[[ SOURCE RECORDS, beginning ]]

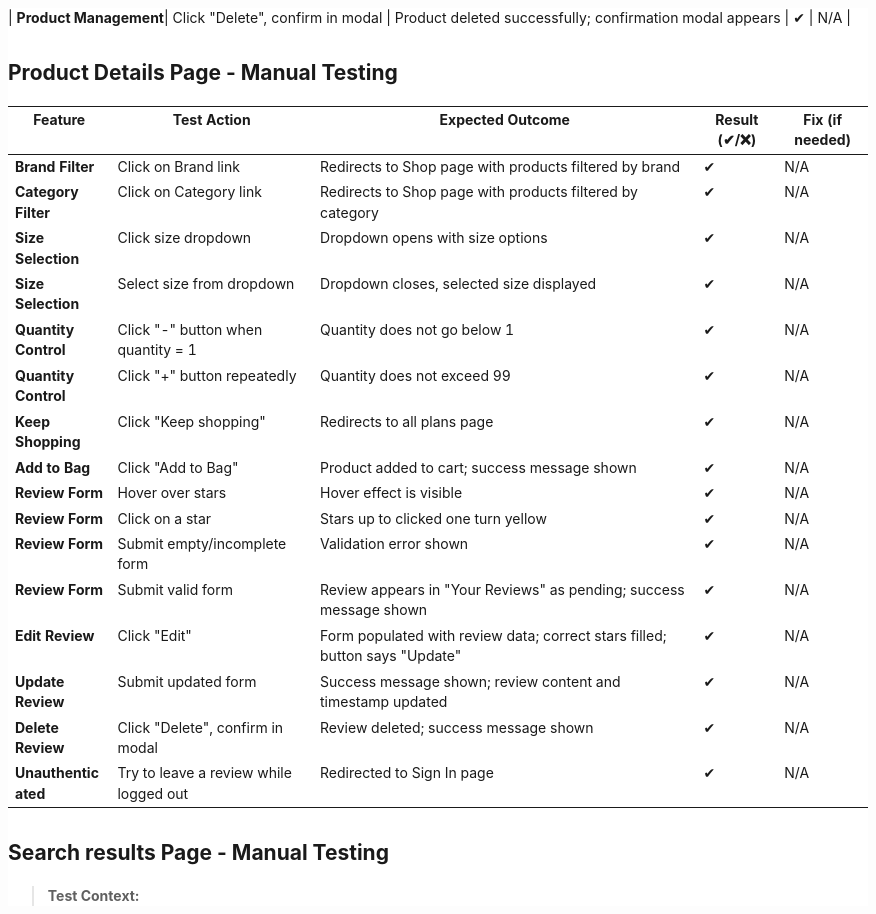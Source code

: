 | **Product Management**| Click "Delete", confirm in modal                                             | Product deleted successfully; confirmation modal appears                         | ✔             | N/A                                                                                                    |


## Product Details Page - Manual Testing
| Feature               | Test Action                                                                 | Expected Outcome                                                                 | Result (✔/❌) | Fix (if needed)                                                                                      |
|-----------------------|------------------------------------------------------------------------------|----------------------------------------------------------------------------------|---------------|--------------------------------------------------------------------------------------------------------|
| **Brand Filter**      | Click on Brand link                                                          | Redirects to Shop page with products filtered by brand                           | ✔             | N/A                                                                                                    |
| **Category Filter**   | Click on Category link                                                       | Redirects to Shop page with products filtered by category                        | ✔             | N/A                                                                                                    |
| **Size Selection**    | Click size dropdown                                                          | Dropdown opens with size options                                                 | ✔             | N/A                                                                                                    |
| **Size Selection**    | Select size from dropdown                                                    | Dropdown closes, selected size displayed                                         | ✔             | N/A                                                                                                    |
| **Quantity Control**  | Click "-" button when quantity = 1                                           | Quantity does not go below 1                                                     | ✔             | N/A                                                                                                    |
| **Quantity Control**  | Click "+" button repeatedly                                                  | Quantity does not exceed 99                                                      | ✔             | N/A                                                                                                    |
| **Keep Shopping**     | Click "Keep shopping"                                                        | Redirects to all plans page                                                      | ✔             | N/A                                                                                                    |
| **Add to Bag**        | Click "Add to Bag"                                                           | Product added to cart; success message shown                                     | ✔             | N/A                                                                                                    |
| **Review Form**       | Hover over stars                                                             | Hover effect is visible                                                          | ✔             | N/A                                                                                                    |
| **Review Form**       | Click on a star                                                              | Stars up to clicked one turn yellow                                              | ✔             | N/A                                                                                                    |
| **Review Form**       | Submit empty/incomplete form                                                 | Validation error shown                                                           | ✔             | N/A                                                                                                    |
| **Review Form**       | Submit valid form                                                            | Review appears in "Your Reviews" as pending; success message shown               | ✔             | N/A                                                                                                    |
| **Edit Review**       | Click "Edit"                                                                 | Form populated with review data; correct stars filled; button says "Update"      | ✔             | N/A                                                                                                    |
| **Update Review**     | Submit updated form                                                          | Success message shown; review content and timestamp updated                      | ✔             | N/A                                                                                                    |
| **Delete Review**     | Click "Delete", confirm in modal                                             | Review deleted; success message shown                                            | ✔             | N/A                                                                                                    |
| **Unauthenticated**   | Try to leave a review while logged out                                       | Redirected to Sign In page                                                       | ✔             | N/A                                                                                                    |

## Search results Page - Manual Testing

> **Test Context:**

[[ SOURCE RECORDS, end ]]

## TASK OBJECTIVE
In the records above, the line with "Click size dropdown" marks the start and the line with "Product added to" marks the end; copy that stretch exactly, both lines included, and nothing else.

## COMPLETED EXERCISE
| **Size Selection**    | Click size dropdown                                                          | Dropdown opens with size options                                                 | ✔             | N/A                                                                                                    |
| **Size Selection**    | Select size from dropdown                                                    | Dropdown closes, selected size displayed                                         | ✔             | N/A                                                                                                    |
| **Quantity Control**  | Click "-" button when quantity = 1                                           | Quantity does not go below 1                                                     | ✔             | N/A                                                                                                    |
| **Quantity Control**  | Click "+" button repeatedly                                                  | Quantity does not exceed 99                                                      | ✔             | N/A                                                                                                    |
| **Keep Shopping**     | Click "Keep shopping"                                                        | Redirects to all plans page                                                      | ✔             | N/A                                                                                                    |
| **Add to Bag**        | Click "Add to Bag"                                                           | Product added to cart; success message shown                                     | ✔             | N/A                                                                                                    |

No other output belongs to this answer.